- Task to carry out: From the first line to the last, restate the records word for word, skipping the pictures.

- Plain-text document sources:
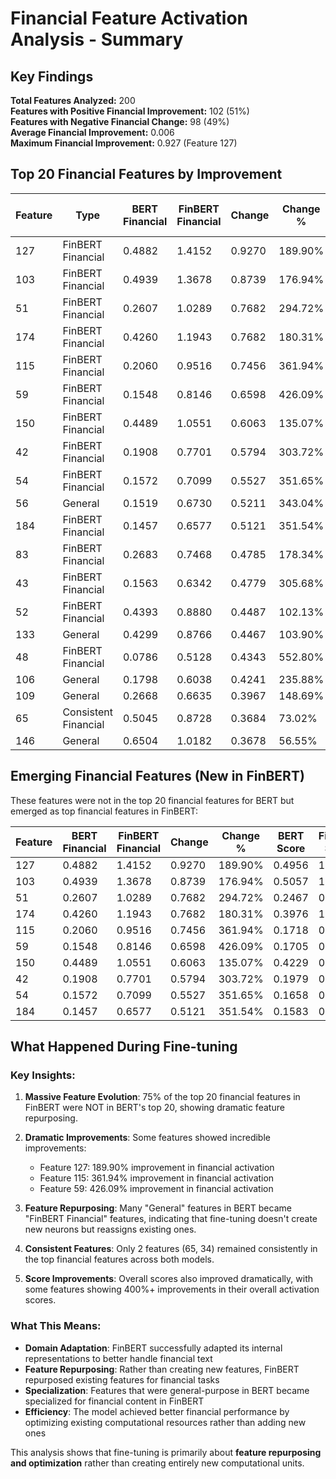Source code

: # Financial Feature Activation Analysis - Summary

## Key Findings

**Total Features Analyzed:** 200  
**Features with Positive Financial Improvement:** 102 (51%)  
**Features with Negative Financial Change:** 98 (49%)  
**Average Financial Improvement:** 0.006  
**Maximum Financial Improvement:** 0.927 (Feature 127)

## Top 20 Financial Features by Improvement

| Feature | Type | BERT Financial | FinBERT Financial | Change | Change % | BERT Score | FinBERT Score | Score Change | Score Change % |
|---------|------|----------------|-------------------|--------|----------|------------|---------------|--------------|----------------|
| 127 | FinBERT Financial | 0.4882 | 1.4152 | 0.9270 | 189.90% | 0.4956 | 1.4640 | 0.9683 | 195.37% |
| 103 | FinBERT Financial | 0.4939 | 1.3678 | 0.8739 | 176.94% | 0.5057 | 1.3835 | 0.8778 | 173.59% |
| 51 | FinBERT Financial | 0.2607 | 1.0289 | 0.7682 | 294.72% | 0.2467 | 0.9856 | 0.7389 | 299.48% |
| 174 | FinBERT Financial | 0.4260 | 1.1943 | 0.7682 | 180.31% | 0.3976 | 1.0972 | 0.6996 | 175.97% |
| 115 | FinBERT Financial | 0.2060 | 0.9516 | 0.7456 | 361.94% | 0.1718 | 0.9719 | 0.8001 | 465.68% |
| 59 | FinBERT Financial | 0.1548 | 0.8146 | 0.6598 | 426.09% | 0.1705 | 0.8272 | 0.6567 | 385.10% |
| 150 | FinBERT Financial | 0.4489 | 1.0551 | 0.6063 | 135.07% | 0.4229 | 0.9346 | 0.5117 | 121.00% |
| 42 | FinBERT Financial | 0.1908 | 0.7701 | 0.5794 | 303.72% | 0.1979 | 0.6926 | 0.4947 | 249.90% |
| 54 | FinBERT Financial | 0.1572 | 0.7099 | 0.5527 | 351.65% | 0.1658 | 0.7271 | 0.5612 | 338.45% |
| 56 | General | 0.1519 | 0.6730 | 0.5211 | 343.04% | 0.1857 | 0.6933 | 0.5076 | 273.26% |
| 184 | FinBERT Financial | 0.1457 | 0.6577 | 0.5121 | 351.54% | 0.1583 | 0.6734 | 0.5151 | 325.36% |
| 83 | FinBERT Financial | 0.2683 | 0.7468 | 0.4785 | 178.34% | 0.2799 | 0.7120 | 0.4320 | 154.34% |
| 43 | FinBERT Financial | 0.1563 | 0.6342 | 0.4779 | 305.68% | 0.1547 | 0.5875 | 0.4328 | 279.88% |
| 52 | FinBERT Financial | 0.4393 | 0.8880 | 0.4487 | 102.13% | 0.4408 | 1.0216 | 0.5808 | 131.75% |
| 133 | General | 0.4299 | 0.8766 | 0.4467 | 103.90% | 0.4637 | 0.8981 | 0.4343 | 93.65% |
| 48 | FinBERT Financial | 0.0786 | 0.5128 | 0.4343 | 552.80% | 0.0844 | 0.4764 | 0.3920 | 464.21% |
| 106 | General | 0.1798 | 0.6038 | 0.4241 | 235.88% | 0.1907 | 0.6294 | 0.4388 | 230.13% |
| 109 | General | 0.2668 | 0.6635 | 0.3967 | 148.69% | 0.2765 | 0.6654 | 0.3888 | 140.60% |
| 65 | Consistent Financial | 0.5045 | 0.8728 | 0.3684 | 73.02% | 0.4150 | 0.8477 | 0.4326 | 104.23% |
| 146 | General | 0.6504 | 1.0182 | 0.3678 | 56.55% | 0.7020 | 1.0436 | 0.3415 | 48.65% |

## Emerging Financial Features (New in FinBERT)

These features were not in the top 20 financial features for BERT but emerged as top financial features in FinBERT:

| Feature | BERT Financial | FinBERT Financial | Change | Change % | BERT Score | FinBERT Score |
|---------|----------------|-------------------|--------|----------|------------|---------------|
| 127 | 0.4882 | 1.4152 | 0.9270 | 189.90% | 0.4956 | 1.4640 |
| 103 | 0.4939 | 1.3678 | 0.8739 | 176.94% | 0.5057 | 1.3835 |
| 51 | 0.2607 | 1.0289 | 0.7682 | 294.72% | 0.2467 | 0.9856 |
| 174 | 0.4260 | 1.1943 | 0.7682 | 180.31% | 0.3976 | 1.0972 |
| 115 | 0.2060 | 0.9516 | 0.7456 | 361.94% | 0.1718 | 0.9719 |
| 59 | 0.1548 | 0.8146 | 0.6598 | 426.09% | 0.1705 | 0.8272 |
| 150 | 0.4489 | 1.0551 | 0.6063 | 135.07% | 0.4229 | 0.9346 |
| 42 | 0.1908 | 0.7701 | 0.5794 | 303.72% | 0.1979 | 0.6926 |
| 54 | 0.1572 | 0.7099 | 0.5527 | 351.65% | 0.1658 | 0.7271 |
| 184 | 0.1457 | 0.6577 | 0.5121 | 351.54% | 0.1583 | 0.6734 |

## What Happened During Fine-tuning

### Key Insights:

1. **Massive Feature Evolution**: 75% of the top 20 financial features in FinBERT were NOT in BERT's top 20, showing dramatic feature repurposing.

2. **Dramatic Improvements**: Some features showed incredible improvements:
   - Feature 127: 189.90% improvement in financial activation
   - Feature 115: 361.94% improvement in financial activation
   - Feature 59: 426.09% improvement in financial activation

3. **Feature Repurposing**: Many "General" features in BERT became "FinBERT Financial" features, indicating that fine-tuning doesn't create new neurons but reassigns existing ones.

4. **Consistent Features**: Only 2 features (65, 34) remained consistently in the top financial features across both models.

5. **Score Improvements**: Overall scores also improved dramatically, with some features showing 400%+ improvements in their overall activation scores.

### What This Means:

- **Domain Adaptation**: FinBERT successfully adapted its internal representations to better handle financial text
- **Feature Repurposing**: Rather than creating new features, FinBERT repurposed existing features for financial tasks
- **Specialization**: Features that were general-purpose in BERT became specialized for financial content in FinBERT
- **Efficiency**: The model achieved better financial performance by optimizing existing computational resources rather than adding new ones

This analysis shows that fine-tuning is primarily about **feature repurposing and optimization** rather than creating entirely new computational units.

- Answer section:
Source code

: # Financial Feature Activation Analysis - Summary

## Key Findings

**Total Features Analyzed:** 200  
**Features with Positive Financial Improvement:** 102 (51%)  
**Features with Negative Financial Change:** 98 (49%)  
**Average Financial Improvement:** 0.006  
**Maximum Financial Improvement:** 0.927 (Feature 127)

## Top 20 Financial Features by Improvement

| Feature | Type | BERT Financial | FinBERT Financial | Change | Change % | BERT Score | FinBERT Score | Score Change | Score Change % |
|---------|------|----------------|-------------------|--------|----------|------------|---------------|--------------|----------------|
| 127 | FinBERT Financial | 0.4882 | 1.4152 | 0.9270 | 189.90% | 0.4956 | 1.4640 | 0.9683 | 195.37% |
| 103 | FinBERT Financial | 0.4939 | 1.3678 | 0.8739 | 176.94% | 0.5057 | 1.3835 | 0.8778 | 173.59% |
| 51 | FinBERT Financial | 0.2607 | 1.0289 | 0.7682 | 294.72% | 0.2467 | 0.9856 | 0.7389 | 299.48% |
| 174 | FinBERT Financial | 0.4260 | 1.1943 | 0.7682 | 180.31% | 0.3976 | 1.0972 | 0.6996 | 175.97% |
| 115 | FinBERT Financial | 0.2060 | 0.9516 | 0.7456 | 361.94% | 0.1718 | 0.9719 | 0.8001 | 465.68% |
| 59 | FinBERT Financial | 0.1548 | 0.8146 | 0.6598 | 426.09% | 0.1705 | 0.8272 | 0.6567 | 385.10% |
| 150 | FinBERT Financial | 0.4489 | 1.0551 | 0.6063 | 135.07% | 0.4229 | 0.9346 | 0.5117 | 121.00% |
| 42 | FinBERT Financial | 0.1908 | 0.7701 | 0.5794 | 303.72% | 0.1979 | 0.6926 | 0.4947 | 249.90% |
| 54 | FinBERT Financial | 0.1572 | 0.7099 | 0.5527 | 351.65% | 0.1658 | 0.7271 | 0.5612 | 338.45% |
| 56 | General | 0.1519 | 0.6730 | 0.5211 | 343.04% | 0.1857 | 0.6933 | 0.5076 | 273.26% |
| 184 | FinBERT Financial | 0.1457 | 0.6577 | 0.5121 | 351.54% | 0.1583 | 0.6734 | 0.5151 | 325.36% |
| 83 | FinBERT Financial | 0.2683 | 0.7468 | 0.4785 | 178.34% | 0.2799 | 0.7120 | 0.4320 | 154.34% |
| 43 | FinBERT Financial | 0.1563 | 0.6342 | 0.4779 | 305.68% | 0.1547 | 0.5875 | 0.4328 | 279.88% |
| 52 | FinBERT Financial | 0.4393 | 0.8880 | 0.4487 | 102.13% | 0.4408 | 1.0216 | 0.5808 | 131.75% |
| 133 | General | 0.4299 | 0.8766 | 0.4467 | 103.90% | 0.4637 | 0.8981 | 0.4343 | 93.65% |
| 48 | FinBERT Financial | 0.0786 | 0.5128 | 0.4343 | 552.80% | 0.0844 | 0.4764 | 0.3920 | 464.21% |
| 106 | General | 0.1798 | 0.6038 | 0.4241 | 235.88% | 0.1907 | 0.6294 | 0.4388 | 230.13% |
| 109 | General | 0.2668 | 0.6635 | 0.3967 | 148.69% | 0.2765 | 0.6654 | 0.3888 | 140.60% |
| 65 | Consistent Financial | 0.5045 | 0.8728 | 0.3684 | 73.02% | 0.4150 | 0.8477 | 0.4326 | 104.23% |
| 146 | General | 0.6504 | 1.0182 | 0.3678 | 56.55% | 0.7020 | 1.0436 | 0.3415 | 48.65% |

## Emerging Financial Features (New in FinBERT)

These features were not in the top 20 financial features for BERT but emerged as top financial features in FinBERT:

| Feature | BERT Financial | FinBERT Financial | Change | Change % | BERT Score | FinBERT Score |
|---------|----------------|-------------------|--------|----------|------------|---------------|
| 127 | 0.4882 | 1.4152 | 0.9270 | 189.90% | 0.4956 | 1.4640 |
| 103 | 0.4939 | 1.3678 | 0.8739 | 176.94% | 0.5057 | 1.3835 |
| 51 | 0.2607 | 1.0289 | 0.7682 | 294.72% | 0.2467 | 0.9856 |
| 174 | 0.4260 | 1.1943 | 0.7682 | 180.31% | 0.3976 | 1.0972 |
| 115 | 0.2060 | 0.9516 | 0.7456 | 361.94% | 0.1718 | 0.9719 |
| 59 | 0.1548 | 0.8146 | 0.6598 | 426.09% | 0.1705 | 0.8272 |
| 150 | 0.4489 | 1.0551 | 0.6063 | 135.07% | 0.4229 | 0.9346 |
| 42 | 0.1908 | 0.7701 | 0.5794 | 303.72% | 0.1979 | 0.6926 |
| 54 | 0.1572 | 0.7099 | 0.5527 | 351.65% | 0.1658 | 0.7271 |
| 184 | 0.1457 | 0.6577 | 0.5121 | 351.54% | 0.1583 | 0.6734 |

## What Happened During Fine-tuning

### Key Insights:

1. **Massive Feature Evolution**: 75% of the top 20 financial features in FinBERT were NOT in BERT's top 20, showing dramatic feature repurposing.

2. **Dramatic Improvements**: Some features showed incredible improvements:
   - Feature 127: 189.90% improvement in financial activation
   - Feature 115: 361.94% improvement in financial activation
   - Feature 59: 426.09% improvement in financial activation

3. **Feature Repurposing**: Many "General" features in BERT became "FinBERT Financial" features, indicating that fine-tuning doesn't create new neurons but reassigns existing ones.

4. **Consistent Features**: Only 2 features (65, 34) remained consistently in the top financial features across both models.

5. **Score Improvements**: Overall scores also improved dramatically, with some features showing 400%+ improvements in their overall activation scores.

### What This Means:

- **Domain Adaptation**: FinBERT successfully adapted its internal representations to better handle financial text
- **Feature Repurposing**: Rather than creating new features, FinBERT repurposed existing features for financial tasks
- **Specialization**: Features that were general-purpose in BERT became specialized for financial content in FinBERT
- **Efficiency**: The model achieved better financial performance by optimizing existing computational resources rather than adding new ones

This analysis shows that fine-tuning is primarily about **feature repurposing and optimization** rather than creating entirely new computational units.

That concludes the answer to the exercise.